Dudley Senanayake - the reluctant politician
M. B. DASSANAYAKE
Premier Dudley Senanayake’s 36th death
anniversary falls today. Reproduced below is an appreciation that we
published seven years ago in view of its topicality.
‘Dudley’ the second Prime Minister of Sri Lanka died on April 13,
1975, after a brief illness and was laid to rest on April 21, 1973.
Dudley Senanayake was a man for all seasons, even homage to him like
reminds us sadly that we ourselves are a Nation only seasonally; always
in the winter of some personal tragedy.
On April 13, 1973, we lost a great leader, guide and philosopher.
During the long years I knew him, I found him a fully integrated
personality. There was no conflict in his spiritual and political
values.
Dudley - a dedicated man -File photo |
History stands between man and oblivion. And history is no cold
marble slab carved with fine, decorative lettering. It lives and moves.
History is composed as much by what a leader had given to his people as
what the generation make of what is given. In the end, all our greatest
leaders have stood for few essential things, although each one of them
may have emphasised one at the expense of the other, although each left
the struggle unfinished.
Dudley Senanayake, by the light of his own political vision, stood
for the unity of this country, for an open society and for the economic
emancipation. No monument to him can possibly be finer or more enduring
than our own renewed dedication to these ideals.
Those who knew him to be a deeply religious man. Certainly, not in
the conventional manner. He died without achieving one purpose in his
life. His desire was to retire from politics and enter the Sangha.
As a child he had his religious training under the great scholar
Palane Sir Vajiragnana Nayake Thera. In latter life he had read widely
books on Buddhism and Buddhist Philosophy. On one occasion he had
shocked Kalukondayawe Pannasekera Maha Nayake Thera.
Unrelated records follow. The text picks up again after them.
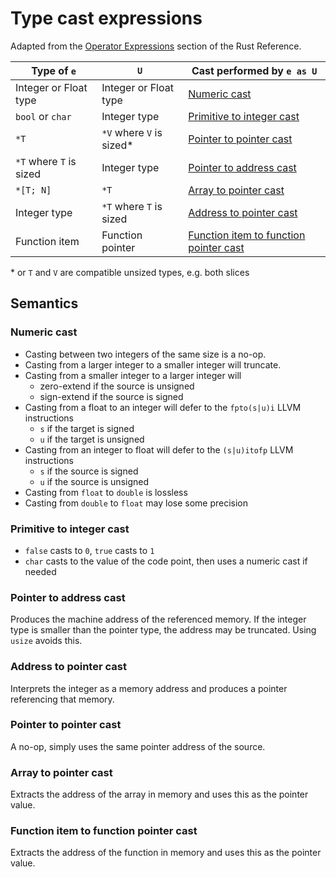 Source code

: # Type cast expressions

Adapted from the [Operator Expressions](https://doc.rust-lang.org/reference/expressions/operator-expr.html#type-cast-expressions) section of the Rust Reference.

| Type of `e`| `U` | Cast performed by `e as U` |
|-|-|-|
|Integer or Float type|Integer or Float type|[Numeric cast](#numeric-cast)|
|`bool` or `char`|Integer type|[Primitive to integer cast](#primitive-to-integer-cast)|
|`*T`| `*V` where `V` is sized\* | [Pointer to pointer cast](#pointer-to-pointer-cast)|
|`*T` where `T` is sized|Integer type|[Pointer to address cast](#pointer-to-address-cast)|
|`*[T; N]`|`*T`|[Array to pointer cast](#array-to-pointer-cast)|
|Integer type|`*T` where `T` is sized|[Address to pointer cast](#address-to-pointer-cast)|
|Function item|Function pointer|[Function item to function pointer cast](#function-item-to-function-pointer-cast)|

\* or `T` and `V` are compatible unsized types, e.g. both slices

## Semantics

### Numeric cast

- Casting between two integers of the same size is a no-op.
- Casting from a larger integer to a smaller integer will truncate.
- Casting from a smaller integer to a larger integer will
    - zero-extend if the source is unsigned
    - sign-extend if the source is signed
- Casting from a float to an integer will defer to the `fpto(s|u)i` LLVM instructions
    - `s` if the target is signed
    - `u` if the target is unsigned
- Casting from an integer to float will defer to the `(s|u)itofp` LLVM instructions
    - `s` if the source is signed
    - `u` if the source is unsigned
- Casting from `float` to `double` is lossless
- Casting from `double` to `float` may lose some precision

### Primitive to integer cast

- `false` casts to `0`, `true` casts to `1`
- `char` casts to the value of the code point, then uses a numeric cast if needed

### Pointer to address cast

Produces the machine address of the referenced memory. If the integer type is smaller than the pointer type, the address may be truncated. Using `usize` avoids this.

### Address to pointer cast

Interprets the integer as a memory address and produces a pointer referencing that memory.

### Pointer to pointer cast

A no-op, simply uses the same pointer address of the source.

### Array to pointer cast

Extracts the address of the array in memory and uses this as the pointer value.

### Function item to function pointer cast

Extracts the address of the function in memory and uses this as the pointer value.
The two of them were returning from a ceremony at a Buddhist Temple
and on the way they had entered into a discourse of Buddhism. On a later
date, the Nayake Thera had told a friend of Dudley, “If Dudley Hamu goes
on like this, we of the Buddhist clergy may have to stop giving sermons,
I am amazed at his knowledge of Buddhism and Buddhist philosophy”.
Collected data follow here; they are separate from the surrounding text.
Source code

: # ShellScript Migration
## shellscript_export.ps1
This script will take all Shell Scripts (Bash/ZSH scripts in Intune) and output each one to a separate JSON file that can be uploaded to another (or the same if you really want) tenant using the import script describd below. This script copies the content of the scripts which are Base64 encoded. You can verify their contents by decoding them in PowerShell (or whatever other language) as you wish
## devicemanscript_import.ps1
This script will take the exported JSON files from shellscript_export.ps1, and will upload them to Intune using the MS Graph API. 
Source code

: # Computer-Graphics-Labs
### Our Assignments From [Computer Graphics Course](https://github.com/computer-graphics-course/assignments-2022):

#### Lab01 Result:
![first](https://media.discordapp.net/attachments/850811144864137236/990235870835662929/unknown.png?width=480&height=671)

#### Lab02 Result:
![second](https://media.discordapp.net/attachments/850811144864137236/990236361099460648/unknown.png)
He was a reluctant politician; therefore a most forceful one. He did
not seek office, fame or popularity. These things pursued him.
After the death of his father, D. S. Senanayake, the first Prime
Minister of the Democratic Socialist Republic of Sri Lanka, at the age
of 41, when he became Prime Minister, in fact, it was thrust on him. He
named others for the office but it was the Government Parliamentary
Group that demanded his choice.
When he retired from politics in 1953 and absorbed himself in the
Temperance Movement, again it was the Party that sought his leadership.
He had no false airs. There was a simplicity and modesty which endeared
him to us.
Late in the evening wearing a sarong and a banian when he lounged in
the small office-room upstairs at ‘Woodlands’ that was the greatest
moment in his life. Thence he was at ease, whether he was discussing a
complex, political problem or just gossiping.
He liked golf, he liked his food, he liked the company of his
friends, all these things he enjoyed with zest.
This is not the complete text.